The Academic System and Repentance

The academic system goes almost on the principle of offering places for repentance, and letting people fall soft, by assuming that they should be taught how to do things before they do them, and not by the doing of them. Good economy requires that there should be little place for repentance, and that when people fall they should fall hard enough to remember it.

The Jubilee Sixpence

We have spent hundreds of thousands, or more probably of millions, on national art collections, schools of art, preliminary training and academicism, without wanting anything in particular, but when the nation did at last try all it knew to design a sixpence, it failed.* The other coins are all very well in their way, and so are the stamps-the letters get carried, and the money passes; but both stamps and coins would have been just as good, and very likely better, if there had not been an art-school in the country. [1888.]

Studying from Nature

When is a man studying from nature, and when is he only flattering himself that he is doing so because he is painting with a model or lay-figure before him? A man may be working his eight or nine hours a day from the model and yet not be studying from nature. He is painting but not studying. He is like the man in the Bible who looks at himself in a glass and goeth away forgetting what manner of man he was. He will know no more about nature at the end of twenty years than a priest who has been reading his breviary day after day without committing it to memory will know of its contents. Unless he gets what he has seen well into his memory, so as to have it at his fingers' ends as familiarly as the characters with which he writes a letter, he can be no more held to be familiar with, and to have command over, nature than a man who only copies his signature from a copy kept in his pocket, as I have known French Canadians do, can be said to be able to write. It is painting without nature that will give a man this, and not painting directly from her. He must do both the one and the other, and the one as much as the other.

The Model and the Lay-Figure

It may be doubted whether they have not done more harm than good. They are an attempt to get a bit of stuffed nature

*If I remember right, the original Jubilee sixpence had to be altered because it was so like a half-sovereign that, on being gilded, it passed as one.

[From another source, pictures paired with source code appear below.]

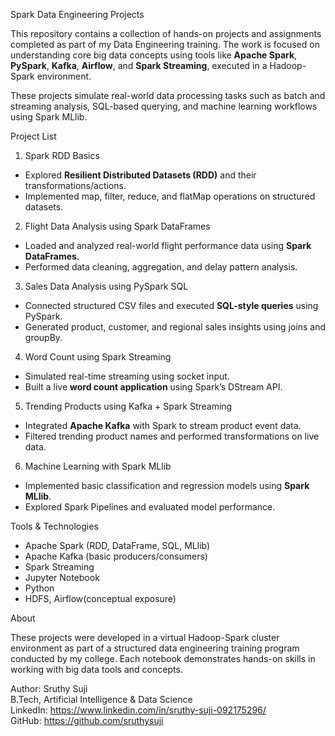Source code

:Spark Data Engineering Projects

This repository contains a collection of hands-on projects and assignments completed as part of my Data Engineering training. The work is focused on understanding core big data concepts using tools like **Apache Spark**, **PySpark**, **Kafka**, **Airflow**, and **Spark Streaming**, executed in a Hadoop-Spark environment.

These projects simulate real-world data processing tasks such as batch and streaming analysis, SQL-based querying, and machine learning workflows using Spark MLlib.

Project List

1. Spark RDD Basics
- Explored **Resilient Distributed Datasets (RDD)** and their transformations/actions.
- Implemented map, filter, reduce, and flatMap operations on structured datasets.

2. Flight Data Analysis using Spark DataFrames
- Loaded and analyzed real-world flight performance data using **Spark DataFrames**.
- Performed data cleaning, aggregation, and delay pattern analysis.

3. Sales Data Analysis using PySpark SQL
- Connected structured CSV files and executed **SQL-style queries** using PySpark.
- Generated product, customer, and regional sales insights using joins and groupBy.

4. Word Count using Spark Streaming
- Simulated real-time streaming using socket input.
- Built a live **word count application** using Spark’s DStream API.

5. Trending Products using Kafka + Spark Streaming
- Integrated **Apache Kafka** with Spark to stream product event data.
- Filtered trending product names and performed transformations on live data.

6. Machine Learning with Spark MLlib
- Implemented basic classification and regression models using **Spark MLlib**.
- Explored Spark Pipelines and evaluated model performance.

Tools & Technologies

- Apache Spark (RDD, DataFrame, SQL, MLlib)
- Apache Kafka (basic producers/consumers)
- Spark Streaming
- Jupyter Notebook
- Python
- HDFS, Airflow(conceptual exposure)


About

These projects were developed in a virtual Hadoop-Spark cluster environment as part of a structured data engineering training program conducted by my college. Each notebook demonstrates hands-on skills in working with big data tools and concepts.

Author: Sruthy Suji  
B.Tech, Artificial Intelligence & Data Science  
LinkedIn: https://www.linkedin.com/in/sruthy-suji-092175296/  
GitHub: https://github.com/sruthysuji



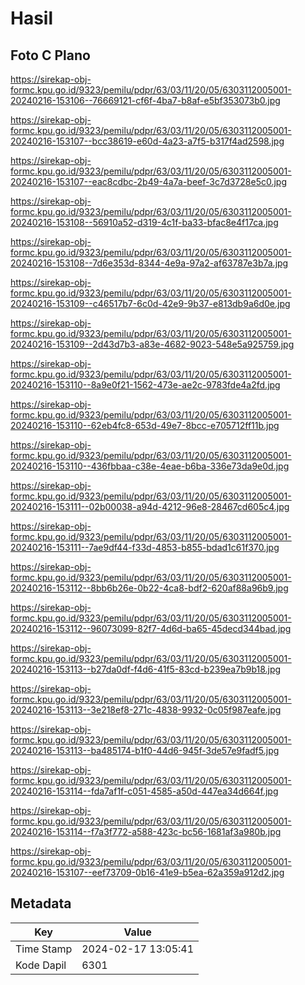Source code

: # Hasil

## Foto C Plano

https://sirekap-obj-formc.kpu.go.id/9323/pemilu/pdpr/63/03/11/20/05/6303112005001-20240216-153106--76669121-cf6f-4ba7-b8af-e5bf353073b0.jpg

https://sirekap-obj-formc.kpu.go.id/9323/pemilu/pdpr/63/03/11/20/05/6303112005001-20240216-153107--bcc38619-e60d-4a23-a7f5-b317f4ad2598.jpg

https://sirekap-obj-formc.kpu.go.id/9323/pemilu/pdpr/63/03/11/20/05/6303112005001-20240216-153107--eac8cdbc-2b49-4a7a-beef-3c7d3728e5c0.jpg

https://sirekap-obj-formc.kpu.go.id/9323/pemilu/pdpr/63/03/11/20/05/6303112005001-20240216-153108--56910a52-d319-4c1f-ba33-bfac8e4f17ca.jpg

https://sirekap-obj-formc.kpu.go.id/9323/pemilu/pdpr/63/03/11/20/05/6303112005001-20240216-153108--7d6e353d-8344-4e9a-97a2-af63787e3b7a.jpg

https://sirekap-obj-formc.kpu.go.id/9323/pemilu/pdpr/63/03/11/20/05/6303112005001-20240216-153109--c46517b7-6c0d-42e9-9b37-e813db9a6d0e.jpg

https://sirekap-obj-formc.kpu.go.id/9323/pemilu/pdpr/63/03/11/20/05/6303112005001-20240216-153109--2d43d7b3-a83e-4682-9023-548e5a925759.jpg

https://sirekap-obj-formc.kpu.go.id/9323/pemilu/pdpr/63/03/11/20/05/6303112005001-20240216-153110--8a9e0f21-1562-473e-ae2c-9783fde4a2fd.jpg

https://sirekap-obj-formc.kpu.go.id/9323/pemilu/pdpr/63/03/11/20/05/6303112005001-20240216-153110--62eb4fc8-653d-49e7-8bcc-e705712ff11b.jpg

https://sirekap-obj-formc.kpu.go.id/9323/pemilu/pdpr/63/03/11/20/05/6303112005001-20240216-153110--436fbbaa-c38e-4eae-b6ba-336e73da9e0d.jpg

https://sirekap-obj-formc.kpu.go.id/9323/pemilu/pdpr/63/03/11/20/05/6303112005001-20240216-153111--02b00038-a94d-4212-96e8-28467cd605c4.jpg

https://sirekap-obj-formc.kpu.go.id/9323/pemilu/pdpr/63/03/11/20/05/6303112005001-20240216-153111--7ae9df44-f33d-4853-b855-bdad1c61f370.jpg

https://sirekap-obj-formc.kpu.go.id/9323/pemilu/pdpr/63/03/11/20/05/6303112005001-20240216-153112--8bb6b26e-0b22-4ca8-bdf2-620af88a96b9.jpg

https://sirekap-obj-formc.kpu.go.id/9323/pemilu/pdpr/63/03/11/20/05/6303112005001-20240216-153112--96073099-82f7-4d6d-ba65-45decd344bad.jpg

https://sirekap-obj-formc.kpu.go.id/9323/pemilu/pdpr/63/03/11/20/05/6303112005001-20240216-153113--b27da0df-f4d6-41f5-83cd-b239ea7b9b18.jpg

https://sirekap-obj-formc.kpu.go.id/9323/pemilu/pdpr/63/03/11/20/05/6303112005001-20240216-153113--3e218ef8-271c-4838-9932-0c05f987eafe.jpg

https://sirekap-obj-formc.kpu.go.id/9323/pemilu/pdpr/63/03/11/20/05/6303112005001-20240216-153113--ba485174-b1f0-44d6-945f-3de57e9fadf5.jpg

https://sirekap-obj-formc.kpu.go.id/9323/pemilu/pdpr/63/03/11/20/05/6303112005001-20240216-153114--fda7af1f-c051-4585-a50d-447ea34d664f.jpg

https://sirekap-obj-formc.kpu.go.id/9323/pemilu/pdpr/63/03/11/20/05/6303112005001-20240216-153114--f7a3f772-a588-423c-bc56-1681af3a980b.jpg

https://sirekap-obj-formc.kpu.go.id/9323/pemilu/pdpr/63/03/11/20/05/6303112005001-20240216-153107--eef73709-0b16-41e9-b5ea-62a359a912d2.jpg


## Metadata

| Key        | Value               |
| ---------- | ------------------- |
| Time Stamp | 2024-02-17 13:05:41 |
| Kode Dapil | 6301                |



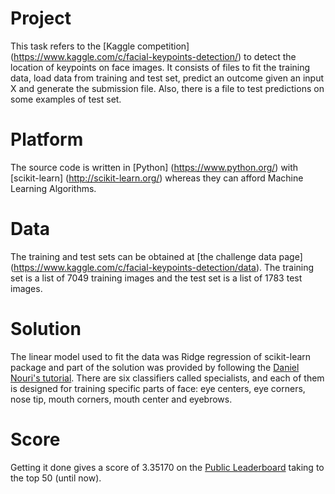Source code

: # Project

This task refers to the [Kaggle competition] (https://www.kaggle.com/c/facial-keypoints-detection/) to detect the location of keypoints on face images. It consists of files to fit the training data, load data from training and test set, predict an outcome given an input X and generate the submission file. Also, there is a file to test predictions on some examples of test set.

# Platform

The source code is written in [Python] (https://www.python.org/) with [scikit-learn] (http://scikit-learn.org/) whereas they can afford Machine Learning Algorithms.

# Data
The training and test sets can be obtained at [the challenge data page] (https://www.kaggle.com/c/facial-keypoints-detection/data). The training set is a list of 7049 training images and the test set is a list of 1783 test images.

# Solution

The linear model used to fit the data was Ridge regression of scikit-learn package and part of the solution was provided by following the [Daniel Nouri's tutorial](http://danielnouri.org/notes/2014/12/17/using-convolutional-neural-nets-to-detect-facial-keypoints-tutorial/). There are six classifiers called specialists, and each of them is designed for training specific parts of face: eye centers, eye corners, nose tip, mouth corners, mouth center and eyebrows.

# Score

Getting it done gives a score of 3.35170 on the [Public Leaderboard](https://www.kaggle.com/c/facial-keypoints-detection/leaderboard) taking to the top 50 (until now).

and to study from that instead of studying from the thing itself. Indeed, the man who never has a model but studies the faces of people as they sit opposite him in an omnibus, and goes straight home and puts down what little he can of what he has seen, dragging it out piecemeal from his memory, and going into another omnibus to look again for what he has forgotten as near as he can find it-that man is studying from nature as much as he who has a model four or five hours daily-and probably more. For you may be painting from nature as much without nature actually before you as with; and you may have nature before you all the while you are painting and yet not be painting from her.

Is

Sketching from Nature

very like trying to put a pinch of salt on her tail. And yet many manage to do it very nicely.

Great Art and Sham Art

Art has no end in view save the emphasising and recording in the most effective way some strongly felt interest or affection. Where there is neither interest nor desire to record with good effect, there is but sham art, or none at all: where both these are fully present, no matter how rudely and inarticulately, there is great art. Art is at best a dress, important, yet still nothing in comparison with the wearer, and, as a general rule, the less it attracts attention the better.

Inarticulate Touches

An artist's touches are sometimes no more articulate than the barking of a dog who would call attention to something without exactly knowing what. This is as it should be, and he is a great artist who can be depended on not to bark at nothing.

Detail

One reason why it is as well not to give very much detail is that, no matter how much is given, the eye will always want more; it will know very well that it is not being paid in full.

On the other hand, no matter how little one gives, the eye will generally compromise by wanting only a little more. In either case the eye will want more, so one may as well stop sooner as later. Sensible painting, like sensible law, sensible writing, or sensible anything else, consists as much in knowing what to omit as what to insist upon. It consists in the tact that tells the painter where to stop.

Painting and Association

Painting is only possible by reason of association's not sticking to the letter of its bond, so that we jump to conclusions.

The Credulous Eye

Painters should remember that the eye, as a general rule, is a good, simple, credulous organ-very ready to take things on trust if it be told them with any confidence of assertion.

Truths from Nature

We must take as many as we can, but the difficulty is that it is often so hard to know what the truths of nature are.

Accuracy

After having spent years striving to be accurate, we must spend as many more in discovering when and how to be in

accurate.

Herbert Spencer

He is like nature to Fuseli-he puts me out.

Shade Colour and Reputation

When a thing is near and in light, colour and form are important; when far and in shadow, they are unimportant. Form and colour are like reputations which when they become shady are much of a muchness.